## Instructions for the task
Give the data below again exactly as written, but without the pictures.

## Records for this task
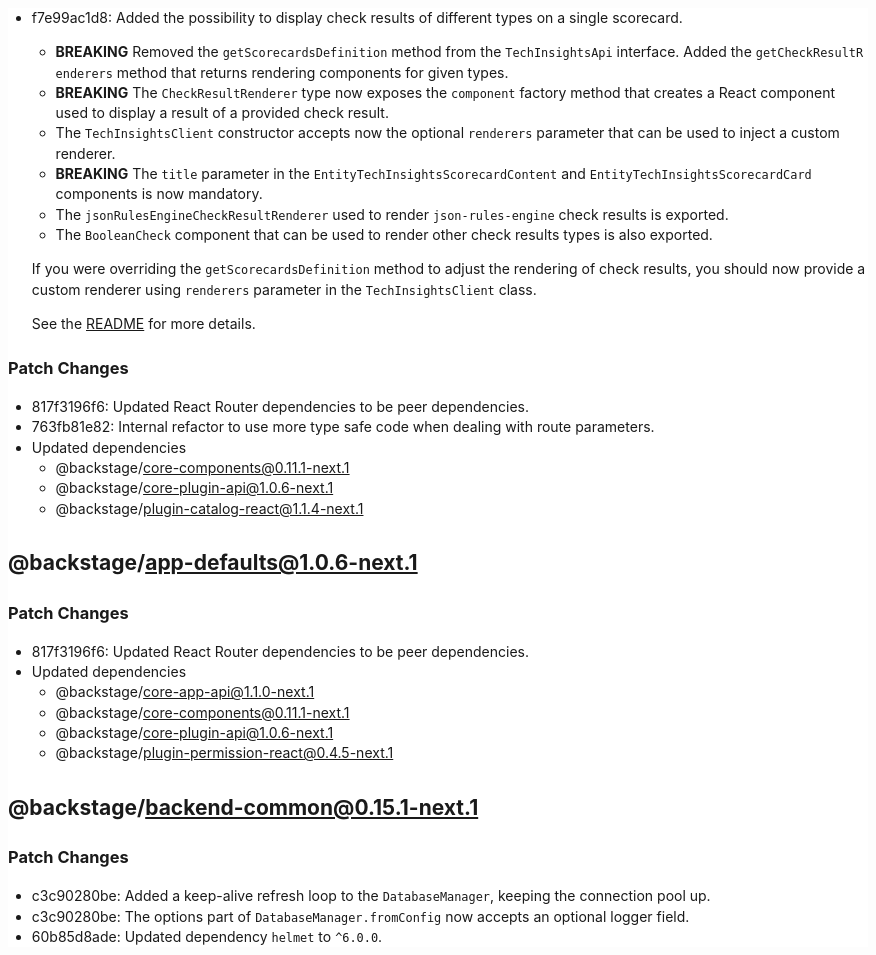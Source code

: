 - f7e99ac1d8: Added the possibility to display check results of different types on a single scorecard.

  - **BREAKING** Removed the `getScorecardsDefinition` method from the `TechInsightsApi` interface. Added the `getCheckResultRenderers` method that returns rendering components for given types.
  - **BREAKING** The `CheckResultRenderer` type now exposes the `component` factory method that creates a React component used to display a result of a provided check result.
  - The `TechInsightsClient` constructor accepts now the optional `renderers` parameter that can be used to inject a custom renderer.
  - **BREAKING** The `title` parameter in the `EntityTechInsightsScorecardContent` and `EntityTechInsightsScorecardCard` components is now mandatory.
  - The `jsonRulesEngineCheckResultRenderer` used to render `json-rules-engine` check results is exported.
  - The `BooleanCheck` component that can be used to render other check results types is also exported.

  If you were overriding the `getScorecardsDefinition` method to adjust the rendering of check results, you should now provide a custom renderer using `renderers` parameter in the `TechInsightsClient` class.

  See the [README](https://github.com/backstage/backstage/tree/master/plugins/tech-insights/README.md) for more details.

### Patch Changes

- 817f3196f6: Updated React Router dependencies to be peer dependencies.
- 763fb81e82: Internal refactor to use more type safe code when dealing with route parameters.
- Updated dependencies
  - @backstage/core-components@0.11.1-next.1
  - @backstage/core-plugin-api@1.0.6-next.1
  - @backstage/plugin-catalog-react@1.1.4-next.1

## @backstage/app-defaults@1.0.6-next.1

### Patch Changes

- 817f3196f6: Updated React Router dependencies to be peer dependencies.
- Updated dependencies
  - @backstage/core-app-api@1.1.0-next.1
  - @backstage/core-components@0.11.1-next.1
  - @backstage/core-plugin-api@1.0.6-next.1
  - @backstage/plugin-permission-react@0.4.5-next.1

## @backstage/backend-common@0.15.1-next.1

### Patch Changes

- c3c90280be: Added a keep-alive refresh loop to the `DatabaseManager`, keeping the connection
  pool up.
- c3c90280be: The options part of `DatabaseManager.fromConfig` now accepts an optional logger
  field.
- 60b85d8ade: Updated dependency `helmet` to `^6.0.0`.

## Answer to the problem
Source code

: - f7e99ac1d8: Added the possibility to display check results of different types on a single scorecard.

  - **BREAKING** Removed the `getScorecardsDefinition` method from the `TechInsightsApi` interface. Added the `getCheckResultRenderers` method that returns rendering components for given types.
  - **BREAKING** The `CheckResultRenderer` type now exposes the `component` factory method that creates a React component used to display a result of a provided check result.
  - The `TechInsightsClient` constructor accepts now the optional `renderers` parameter that can be used to inject a custom renderer.
  - **BREAKING** The `title` parameter in the `EntityTechInsightsScorecardContent` and `EntityTechInsightsScorecardCard` components is now mandatory.
  - The `jsonRulesEngineCheckResultRenderer` used to render `json-rules-engine` check results is exported.
  - The `BooleanCheck` component that can be used to render other check results types is also exported.

  If you were overriding the `getScorecardsDefinition` method to adjust the rendering of check results, you should now provide a custom renderer using `renderers` parameter in the `TechInsightsClient` class.

  See the [README](https://github.com/backstage/backstage/tree/master/plugins/tech-insights/README.md) for more details.

### Patch Changes

- 817f3196f6: Updated React Router dependencies to be peer dependencies.
- 763fb81e82: Internal refactor to use more type safe code when dealing with route parameters.
- Updated dependencies
  - @backstage/core-components@0.11.1-next.1
  - @backstage/core-plugin-api@1.0.6-next.1
  - @backstage/plugin-catalog-react@1.1.4-next.1

## @backstage/app-defaults@1.0.6-next.1

### Patch Changes

- 817f3196f6: Updated React Router dependencies to be peer dependencies.
- Updated dependencies
  - @backstage/core-app-api@1.1.0-next.1
  - @backstage/core-components@0.11.1-next.1
  - @backstage/core-plugin-api@1.0.6-next.1
  - @backstage/plugin-permission-react@0.4.5-next.1

## @backstage/backend-common@0.15.1-next.1

### Patch Changes

- c3c90280be: Added a keep-alive refresh loop to the `DatabaseManager`, keeping the connection
  pool up.
- c3c90280be: The options part of `DatabaseManager.fromConfig` now accepts an optional logger
  field.
- 60b85d8ade: Updated dependency `helmet` to `^6.0.0`.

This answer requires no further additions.